Market conditions change often, whether due to shifts in regulation, supply chain hiccups, or sudden swings in customer demand. Our approach includes contingency planning starting at the earliest stages of production. We keep not just one, but two validated synthetic routes for 3-cyano-4-methyl-2,6-dichloropyridine, ready to scale either up or down as availability of key reagents shifts. That redundancy brings insurance against raw material shortages or regulatory changes impacting precursor chemicals. We also maintain multi-lot inventories — so customers with urgent timelines can rely on fast shipping, not rolling delays.
Another practical tool: shared knowledge. Technical bulletins, training webinars, and open forums with process engineers from end-user sites give us a direct line on which application needs push the limits of our material. When recurring problems surface, such as filter clogging or color changes, our internal technical team makes site visits and runs joint testing to nail down root causes. We’ve found this level of attention — even when competitors overlook it — keeps bottlenecks rare and customer relationships long-lasting.
Customers looking for progress in synthetic performance push us to continually adapt. We don’t view 3-cyano-4-methyl-2,6-dichloropyridine as a static commodity. Our R&D partners challenge us with requests for modified particle sizes, enhanced solubility, or tailored impurity profiles to suit emerging pharma or crop science needs. Responding to those pushes means running small-batch pilot synthesis campaigns, reformulating purification steps, and validating analytical tweaks. Last year, feedback from a new oncology drug developer led us to invest in further lowering metal residue thresholds, improving their downstream API’s compliance with evolving standards.
Additional trends — automated milling, continuous reaction technologies, stricter global handling protocols — require an attitude of constant improvement. Automation and data-driven process analytics now guide plant operations, highlighting anomalies before they reach the customer. We support process scale flexibility, so customers can ramp up or slow down depending on developmental milestones, without risk of product shift. These steps bring new challenges, but as hands-on manufacturers, we’ve learned that ongoing adaptation and close user partnership are what keep us relevant year after year.
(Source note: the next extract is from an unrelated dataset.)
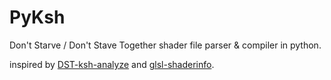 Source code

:# PyKsh

Don't Starve / Don't Stave Together shader file parser & compiler in python.

inspired by [DST-ksh-analyze](https://github.com/TohsakaKuro/DST-ksh-analyze/) and [glsl-shaderinfo](https://pypi.org/project/glsl-shaderinfo/).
Every kilogram of 3-cyano-4-methyl-2,6-dichloropyridine shipped from our plant carries the fingerprints of a manufacturing team who knows why every detail matters. The feedback from real-world applications pushes us to keep refining the product, linking process safety, analytical rigor, and hands-on support. Instead of standing on abstract promises, we build trust with consistency, transparency, and a willingness to engage directly with every user — knowing that every success, or failure, traces all the way back to the chemistry inside the drum.